# [EXERCISE DESCRIPTION]
Please output only the lines that run from the line containing "The final displayed" through the end of the material below, exactly.

# [GIVEN DATA]
┄┄┄┄┄┄┄┄┄┄┄┄┄┄┄┄┄┄┄┄
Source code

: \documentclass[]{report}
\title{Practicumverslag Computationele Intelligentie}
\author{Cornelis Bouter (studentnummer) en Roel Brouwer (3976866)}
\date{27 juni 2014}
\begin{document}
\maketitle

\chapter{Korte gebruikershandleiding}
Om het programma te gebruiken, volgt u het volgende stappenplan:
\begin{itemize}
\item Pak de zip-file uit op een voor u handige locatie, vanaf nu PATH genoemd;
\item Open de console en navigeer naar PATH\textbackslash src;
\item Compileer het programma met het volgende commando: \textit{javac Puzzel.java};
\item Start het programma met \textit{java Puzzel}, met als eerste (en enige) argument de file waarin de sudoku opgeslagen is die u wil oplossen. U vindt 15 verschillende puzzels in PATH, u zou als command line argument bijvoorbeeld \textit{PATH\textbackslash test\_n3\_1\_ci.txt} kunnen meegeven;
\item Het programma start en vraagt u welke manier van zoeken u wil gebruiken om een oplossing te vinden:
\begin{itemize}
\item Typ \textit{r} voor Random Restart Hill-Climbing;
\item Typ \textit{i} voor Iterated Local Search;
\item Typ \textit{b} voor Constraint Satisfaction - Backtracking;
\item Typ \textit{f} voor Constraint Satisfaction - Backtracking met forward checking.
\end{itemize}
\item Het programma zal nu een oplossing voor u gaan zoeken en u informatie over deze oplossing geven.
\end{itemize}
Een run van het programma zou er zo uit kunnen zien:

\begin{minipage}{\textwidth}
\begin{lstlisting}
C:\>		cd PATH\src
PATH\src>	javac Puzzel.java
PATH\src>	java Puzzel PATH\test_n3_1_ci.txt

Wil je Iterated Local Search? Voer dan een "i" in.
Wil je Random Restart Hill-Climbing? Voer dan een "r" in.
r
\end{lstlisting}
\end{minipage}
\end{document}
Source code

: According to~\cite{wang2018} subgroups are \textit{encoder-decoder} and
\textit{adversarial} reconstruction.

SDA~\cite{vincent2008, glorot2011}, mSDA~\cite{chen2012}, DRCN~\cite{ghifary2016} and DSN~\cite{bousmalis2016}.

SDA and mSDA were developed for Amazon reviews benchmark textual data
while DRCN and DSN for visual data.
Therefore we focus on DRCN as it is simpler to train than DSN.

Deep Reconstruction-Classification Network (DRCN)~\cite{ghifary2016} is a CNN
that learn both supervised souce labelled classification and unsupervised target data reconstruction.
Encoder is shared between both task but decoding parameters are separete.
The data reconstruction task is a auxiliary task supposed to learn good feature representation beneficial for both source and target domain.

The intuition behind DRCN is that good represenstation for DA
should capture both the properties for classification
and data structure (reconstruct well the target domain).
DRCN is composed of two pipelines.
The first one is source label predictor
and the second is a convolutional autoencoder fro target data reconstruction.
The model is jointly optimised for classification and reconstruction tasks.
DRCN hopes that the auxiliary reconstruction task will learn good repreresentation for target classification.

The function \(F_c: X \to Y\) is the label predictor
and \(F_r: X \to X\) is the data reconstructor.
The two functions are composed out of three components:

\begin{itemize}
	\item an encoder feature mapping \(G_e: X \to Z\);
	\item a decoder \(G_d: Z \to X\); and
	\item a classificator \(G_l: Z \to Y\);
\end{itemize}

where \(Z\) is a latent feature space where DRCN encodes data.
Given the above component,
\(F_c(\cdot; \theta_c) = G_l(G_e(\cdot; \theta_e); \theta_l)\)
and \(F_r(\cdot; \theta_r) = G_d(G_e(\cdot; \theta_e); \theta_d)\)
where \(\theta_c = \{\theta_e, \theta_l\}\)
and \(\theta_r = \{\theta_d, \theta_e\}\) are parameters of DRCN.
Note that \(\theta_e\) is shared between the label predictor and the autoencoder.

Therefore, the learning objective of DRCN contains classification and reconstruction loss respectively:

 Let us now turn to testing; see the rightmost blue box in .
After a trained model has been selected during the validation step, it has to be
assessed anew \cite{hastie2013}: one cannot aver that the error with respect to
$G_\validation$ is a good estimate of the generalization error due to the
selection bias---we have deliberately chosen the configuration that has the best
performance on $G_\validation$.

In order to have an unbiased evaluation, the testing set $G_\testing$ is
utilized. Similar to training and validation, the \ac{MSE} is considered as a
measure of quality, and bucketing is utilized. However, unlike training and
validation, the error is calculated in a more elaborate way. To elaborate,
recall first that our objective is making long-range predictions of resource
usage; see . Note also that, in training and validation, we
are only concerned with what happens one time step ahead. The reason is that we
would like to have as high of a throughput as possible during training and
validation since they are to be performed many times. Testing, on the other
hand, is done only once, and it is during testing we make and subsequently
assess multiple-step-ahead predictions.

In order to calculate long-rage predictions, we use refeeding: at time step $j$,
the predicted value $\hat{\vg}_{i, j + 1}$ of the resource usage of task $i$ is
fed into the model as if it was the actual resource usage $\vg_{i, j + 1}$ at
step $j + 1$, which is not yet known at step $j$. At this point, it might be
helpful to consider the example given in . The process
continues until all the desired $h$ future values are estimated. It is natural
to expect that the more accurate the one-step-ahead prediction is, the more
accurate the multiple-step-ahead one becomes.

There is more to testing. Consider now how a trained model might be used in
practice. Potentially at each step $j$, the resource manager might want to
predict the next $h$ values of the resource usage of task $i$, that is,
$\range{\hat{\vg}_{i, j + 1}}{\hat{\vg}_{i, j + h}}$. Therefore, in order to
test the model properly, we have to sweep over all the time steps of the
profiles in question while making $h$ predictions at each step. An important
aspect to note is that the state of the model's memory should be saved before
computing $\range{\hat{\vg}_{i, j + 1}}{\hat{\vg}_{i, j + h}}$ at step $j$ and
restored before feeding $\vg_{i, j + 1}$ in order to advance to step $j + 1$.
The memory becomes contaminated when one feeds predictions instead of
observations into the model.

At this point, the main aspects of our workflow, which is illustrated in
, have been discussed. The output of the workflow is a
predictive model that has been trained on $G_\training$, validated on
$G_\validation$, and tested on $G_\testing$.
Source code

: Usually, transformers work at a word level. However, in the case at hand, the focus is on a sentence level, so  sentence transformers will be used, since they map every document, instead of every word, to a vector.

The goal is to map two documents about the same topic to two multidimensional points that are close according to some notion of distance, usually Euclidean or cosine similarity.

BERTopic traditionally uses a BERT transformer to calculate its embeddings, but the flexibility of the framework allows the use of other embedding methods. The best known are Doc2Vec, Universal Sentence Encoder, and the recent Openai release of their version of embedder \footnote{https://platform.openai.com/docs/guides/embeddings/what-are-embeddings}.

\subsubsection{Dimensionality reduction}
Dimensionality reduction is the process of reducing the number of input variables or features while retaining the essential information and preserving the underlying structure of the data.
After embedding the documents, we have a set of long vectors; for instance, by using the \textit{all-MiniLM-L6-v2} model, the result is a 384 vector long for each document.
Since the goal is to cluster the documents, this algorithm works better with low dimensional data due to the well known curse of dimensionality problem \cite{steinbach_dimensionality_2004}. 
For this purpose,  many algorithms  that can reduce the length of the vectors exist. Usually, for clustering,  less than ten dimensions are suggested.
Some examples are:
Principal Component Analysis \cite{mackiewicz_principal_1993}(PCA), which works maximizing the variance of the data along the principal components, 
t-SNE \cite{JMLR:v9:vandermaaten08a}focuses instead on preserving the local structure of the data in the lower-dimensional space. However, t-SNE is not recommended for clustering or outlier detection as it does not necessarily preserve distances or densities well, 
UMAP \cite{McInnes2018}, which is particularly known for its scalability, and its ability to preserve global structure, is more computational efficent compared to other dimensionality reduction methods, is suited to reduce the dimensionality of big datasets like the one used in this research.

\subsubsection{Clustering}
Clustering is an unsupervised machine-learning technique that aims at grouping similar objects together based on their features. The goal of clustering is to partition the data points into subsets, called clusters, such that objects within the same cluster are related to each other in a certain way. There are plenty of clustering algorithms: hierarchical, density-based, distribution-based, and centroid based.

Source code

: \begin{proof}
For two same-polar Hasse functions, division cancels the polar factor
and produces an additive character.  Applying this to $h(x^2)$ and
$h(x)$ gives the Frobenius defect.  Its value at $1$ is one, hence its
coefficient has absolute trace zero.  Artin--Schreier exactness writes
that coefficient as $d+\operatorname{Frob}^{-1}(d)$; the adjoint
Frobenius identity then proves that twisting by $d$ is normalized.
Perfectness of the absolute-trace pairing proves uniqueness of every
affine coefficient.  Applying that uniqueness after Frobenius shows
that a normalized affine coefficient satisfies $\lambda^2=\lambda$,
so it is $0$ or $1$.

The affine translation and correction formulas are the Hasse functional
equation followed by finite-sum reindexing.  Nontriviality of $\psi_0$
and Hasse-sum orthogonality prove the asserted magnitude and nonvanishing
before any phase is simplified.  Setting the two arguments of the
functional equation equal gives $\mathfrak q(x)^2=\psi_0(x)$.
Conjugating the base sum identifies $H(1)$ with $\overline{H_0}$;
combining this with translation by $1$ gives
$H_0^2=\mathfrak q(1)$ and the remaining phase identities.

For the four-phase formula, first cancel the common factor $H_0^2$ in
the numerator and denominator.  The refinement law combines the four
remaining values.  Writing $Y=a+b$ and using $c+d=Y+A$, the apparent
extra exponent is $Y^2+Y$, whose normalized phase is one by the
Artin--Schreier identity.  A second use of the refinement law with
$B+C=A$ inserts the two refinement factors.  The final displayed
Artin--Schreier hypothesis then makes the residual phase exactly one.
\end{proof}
┄┄┄┄┄┄┄┄┄┄┄┄┄┄┄┄┄┄┄┄
# [RESULT]
$B+C=A$ inserts the two refinement factors.  The final displayed
Artin--Schreier hypothesis then makes the residual phase exactly one.
\end{proof}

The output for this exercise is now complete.